Луцик и Саморядов рассказали историю любви. Странной, не укладывающейся в привычные представления и канонические нормы произведений, посвященных высокому чувству. Герой сценария был во многом аlter еgо авторов. Андрей Плетнев, парень из глубокой провинции, студент сценарного факультета ВГИКа. Живет в общежитии вместе со своим другом, сокурсником и соавтором Виктором. Оба талантливы - недаром этих двоих посылают на стажировку в Соединенные Штаты Америки. В сценарии была масса подробностей. Легкие, будто скользящие детали. Много персонажей, возникавших в каких-то эпизодах в потоке других лиц, в толпе людей, встреченных Плетневым. Почти каждый из них откликался в судьбе Андрея, а затем исчезал...

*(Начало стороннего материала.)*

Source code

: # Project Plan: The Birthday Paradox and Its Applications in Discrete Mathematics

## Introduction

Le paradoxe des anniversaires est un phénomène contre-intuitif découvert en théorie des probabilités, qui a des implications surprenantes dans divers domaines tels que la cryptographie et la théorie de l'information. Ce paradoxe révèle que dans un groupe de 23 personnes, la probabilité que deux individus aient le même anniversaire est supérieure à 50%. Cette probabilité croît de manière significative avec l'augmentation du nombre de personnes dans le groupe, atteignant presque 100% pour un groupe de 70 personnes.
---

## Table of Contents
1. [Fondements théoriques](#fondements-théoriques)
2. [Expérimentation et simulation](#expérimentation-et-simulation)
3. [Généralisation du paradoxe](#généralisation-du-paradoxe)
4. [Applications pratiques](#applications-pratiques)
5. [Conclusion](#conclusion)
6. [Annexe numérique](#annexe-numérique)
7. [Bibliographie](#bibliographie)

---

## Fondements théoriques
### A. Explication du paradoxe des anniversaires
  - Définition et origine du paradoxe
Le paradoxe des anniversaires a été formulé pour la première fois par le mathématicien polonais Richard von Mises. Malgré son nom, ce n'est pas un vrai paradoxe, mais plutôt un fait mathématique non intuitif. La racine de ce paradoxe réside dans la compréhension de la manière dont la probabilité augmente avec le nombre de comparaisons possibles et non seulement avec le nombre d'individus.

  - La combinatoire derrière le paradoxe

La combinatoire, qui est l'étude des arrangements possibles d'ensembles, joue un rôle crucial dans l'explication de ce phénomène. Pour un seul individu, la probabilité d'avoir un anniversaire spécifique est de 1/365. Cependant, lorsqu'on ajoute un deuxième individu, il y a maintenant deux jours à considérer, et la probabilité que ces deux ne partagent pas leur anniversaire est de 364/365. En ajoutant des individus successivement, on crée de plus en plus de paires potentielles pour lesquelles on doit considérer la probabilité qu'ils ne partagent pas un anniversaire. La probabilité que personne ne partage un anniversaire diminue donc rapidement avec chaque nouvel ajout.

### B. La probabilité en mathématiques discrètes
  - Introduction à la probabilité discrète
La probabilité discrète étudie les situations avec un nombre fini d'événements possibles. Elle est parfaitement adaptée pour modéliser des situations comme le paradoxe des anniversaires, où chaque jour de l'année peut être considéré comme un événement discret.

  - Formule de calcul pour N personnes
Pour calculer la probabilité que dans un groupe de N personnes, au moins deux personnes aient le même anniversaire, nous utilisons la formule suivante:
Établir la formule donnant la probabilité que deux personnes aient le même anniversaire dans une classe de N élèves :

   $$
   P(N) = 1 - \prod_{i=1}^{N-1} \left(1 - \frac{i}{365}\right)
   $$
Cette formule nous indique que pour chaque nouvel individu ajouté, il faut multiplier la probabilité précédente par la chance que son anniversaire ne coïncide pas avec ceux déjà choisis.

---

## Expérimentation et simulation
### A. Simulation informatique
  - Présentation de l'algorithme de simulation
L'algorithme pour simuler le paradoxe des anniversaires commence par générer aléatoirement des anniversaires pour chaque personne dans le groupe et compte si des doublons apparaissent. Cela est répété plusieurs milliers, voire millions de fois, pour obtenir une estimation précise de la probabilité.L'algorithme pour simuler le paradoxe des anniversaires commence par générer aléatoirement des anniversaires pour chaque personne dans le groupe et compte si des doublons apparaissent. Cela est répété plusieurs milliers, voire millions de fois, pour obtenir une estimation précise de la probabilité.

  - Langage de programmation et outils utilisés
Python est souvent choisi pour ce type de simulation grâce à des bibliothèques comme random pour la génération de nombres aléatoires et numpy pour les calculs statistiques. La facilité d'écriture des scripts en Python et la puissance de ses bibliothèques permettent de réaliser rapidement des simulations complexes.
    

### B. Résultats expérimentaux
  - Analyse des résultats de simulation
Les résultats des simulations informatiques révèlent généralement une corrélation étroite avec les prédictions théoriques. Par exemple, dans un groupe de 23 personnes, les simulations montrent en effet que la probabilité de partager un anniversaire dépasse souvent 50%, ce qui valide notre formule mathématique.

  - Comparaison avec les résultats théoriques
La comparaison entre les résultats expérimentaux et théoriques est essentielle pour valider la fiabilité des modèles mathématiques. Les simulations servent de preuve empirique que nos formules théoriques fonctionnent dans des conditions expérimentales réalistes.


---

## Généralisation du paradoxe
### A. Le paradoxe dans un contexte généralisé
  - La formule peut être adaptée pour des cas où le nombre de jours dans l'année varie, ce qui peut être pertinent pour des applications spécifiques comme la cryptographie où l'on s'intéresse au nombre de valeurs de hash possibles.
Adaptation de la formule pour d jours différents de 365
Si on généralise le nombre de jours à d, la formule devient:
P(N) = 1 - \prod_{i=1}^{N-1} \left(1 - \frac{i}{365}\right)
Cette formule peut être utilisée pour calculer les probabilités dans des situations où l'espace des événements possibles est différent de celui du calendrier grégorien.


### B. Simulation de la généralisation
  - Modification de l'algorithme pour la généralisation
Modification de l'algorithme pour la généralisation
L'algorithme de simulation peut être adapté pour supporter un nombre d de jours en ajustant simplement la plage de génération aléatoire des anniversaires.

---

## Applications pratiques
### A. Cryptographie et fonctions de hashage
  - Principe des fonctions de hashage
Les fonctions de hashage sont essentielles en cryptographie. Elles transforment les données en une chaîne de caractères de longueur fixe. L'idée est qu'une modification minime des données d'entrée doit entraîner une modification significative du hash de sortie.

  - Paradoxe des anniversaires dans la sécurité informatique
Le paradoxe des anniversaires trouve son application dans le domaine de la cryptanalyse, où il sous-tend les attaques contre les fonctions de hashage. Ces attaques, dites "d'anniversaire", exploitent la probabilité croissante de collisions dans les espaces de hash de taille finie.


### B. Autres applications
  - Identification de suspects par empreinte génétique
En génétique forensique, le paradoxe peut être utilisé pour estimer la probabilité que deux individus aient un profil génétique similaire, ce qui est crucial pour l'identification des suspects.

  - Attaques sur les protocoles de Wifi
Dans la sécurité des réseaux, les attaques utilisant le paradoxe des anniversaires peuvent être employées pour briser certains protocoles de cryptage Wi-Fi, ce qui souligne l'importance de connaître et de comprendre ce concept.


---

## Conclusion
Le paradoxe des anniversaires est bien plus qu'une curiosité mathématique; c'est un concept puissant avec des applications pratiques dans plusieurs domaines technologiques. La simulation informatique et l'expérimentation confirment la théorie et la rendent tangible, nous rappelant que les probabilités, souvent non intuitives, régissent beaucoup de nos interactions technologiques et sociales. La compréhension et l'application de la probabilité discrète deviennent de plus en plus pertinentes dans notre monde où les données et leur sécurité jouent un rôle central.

Вокруг героя бушевал как бы заново рождавшийся мир - то ли после победы, то ли после поражения. Теперь стало ясно - конечно, после тотального поражения, хотя страна освобождалась от диктата коммунистов и идеологического террора. Поражение - оно типично для любой постреволюционной эпохи, сметающей все разом, не делая разницы между извечным и привнесенным социальным гнетом.

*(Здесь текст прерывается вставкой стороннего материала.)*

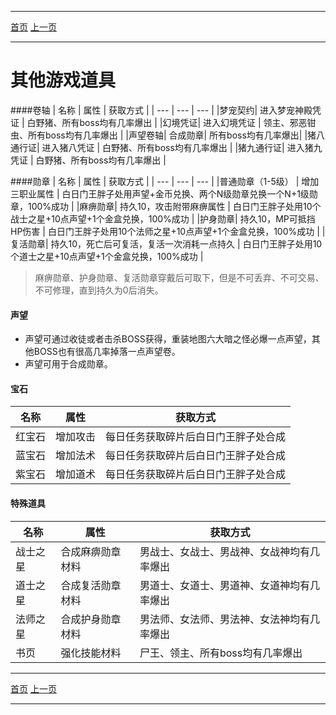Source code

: -------
[首页](../index.html)
[上一页](javascript:history.back(-1))

-------
# 其他游戏道具
####卷轴
| 名称 | 属性 | 获取方式 | 
| --- | --- | --- |
|梦宠契约| 进入梦宠神殿凭证 | 白野猪、所有boss均有几率爆出 |
|幻境凭证| 进入幻境凭证 | 领主、邪恶钳虫、所有boss均有几率爆出 |
|声望卷轴| 合成勋章| 所有boss均有几率爆出|
|猪八通行证| 进入猪八凭证 | 白野猪、所有boss均有几率爆出  |
|猪九通行证| 进入猪九凭证 | 白野猪、所有boss均有几率爆出  |

####勋章
| 名称 | 属性 | 获取方式 | 
| --- | --- | --- |
|普通勋章（1-5级） | 增加三职业属性 | 白日门王胖子处用声望+金币兑换、两个N级勋章兑换一个N+1级勋章，100%成功 |
|麻痹勋章| 持久10，攻击附带麻痹属性 | 白日门王胖子处用10个战士之星+10点声望+1个金盒兑换，100%成功  |
|护身勋章| 持久10，MP可抵挡HP伤害 | 白日门王胖子处用10个法师之星+10点声望+1个金盒兑换，100%成功  |
|复活勋章| 持久10，死亡后可复活，复活一次消耗一点持久 | 白日门王胖子处用10个道士之星+10点声望+1个金盒兑换，100%成功  |

> 麻痹勋章、护身勋章、复活勋章穿戴后可取下，但是不可丢弃、不可交易、不可修理，直到持久为0后消失。

#### 声望

* 声望可通过收徒或者击杀BOSS获得，重装地图六大暗之怪必爆一点声望，其他BOSS也有很高几率掉落一点声望卷。
* 声望可用于合成勋章。

#### 宝石
| 名称 | 属性 | 获取方式 | 
| --- | --- | --- |
|红宝石| 增加攻击 | 每日任务获取碎片后白日门王胖子处合成 |
|蓝宝石| 增加法术 | 每日任务获取碎片后白日门王胖子处合成 |
|紫宝石| 增加道术 | 每日任务获取碎片后白日门王胖子处合成 |

#### 特殊道具
| 名称 | 属性 | 获取方式 | 
| --- | --- | --- |
|战士之星| 合成麻痹勋章材料 | 男战士、女战士、男战神、女战神均有几率爆出 |
|道士之星| 合成复活勋章材料 | 男道士、女道士、男道神、女道神均有几率爆出 |
|法师之星| 合成护身勋章材料 | 男法师、女法师、男法神、女法神均有几率爆出 |
|书页| 强化技能材料 | 尸王、领主、所有boss均有几率爆出 |

-------
[首页](../index.html)
[上一页](javascript:history.back(-1))

-------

Бывают годы, относительно равнодушные и взаимозаменяемые... И бывают годы кризисные, накаленные, создающие горячечную атмосферу в обществе. Зовущие к немедленным действиям и массу, и отдельных людей.

В общежитейское уединение Андрея Плетнева, в его писания стучится такое горячечное время, требуя соответствующей реакции от молодого человека.

"Куда идти? Кого искать? Каких держаться руководящих истин?" спрашивал Салтыков-Щедрин на исходе революционного кризиса 60-х годов XIX века. В особенности ощутительно дает себя чувствовать эта трагическая сторона жизни в те эпохи, в которые старые идеалы сваливаются со своих пьедесталов, а новые не нарождаются. Эти эпохи суть эпохи мучительных потрясений, эпохи столпотворения и страшной разноголосицы. Никто ни во что не верит, а между тем общество продолжает жить и живет в силу каких-то принципов, которым оно не верит. Наружно языческий мир распался, а языческое представление, а языческие призраки еще тяготеют всею своею массою. Ваал упразднен, а ему ежедневно приносятся кровавые жертвы"29.

Не о нас ли это?

Жизнь подтолкнет Андрея Плетнева к кровавой жертве.

Однажды земляк, передавая Андрею посылку от родных, среди прочих новостей упомянет Татьяну. Невзначай расскажет, что села-де Таня в тюрьму за то, что воровала наркотики в больнице, где работала медсестрой. Воровала и носила их Кольке, своему любовнику.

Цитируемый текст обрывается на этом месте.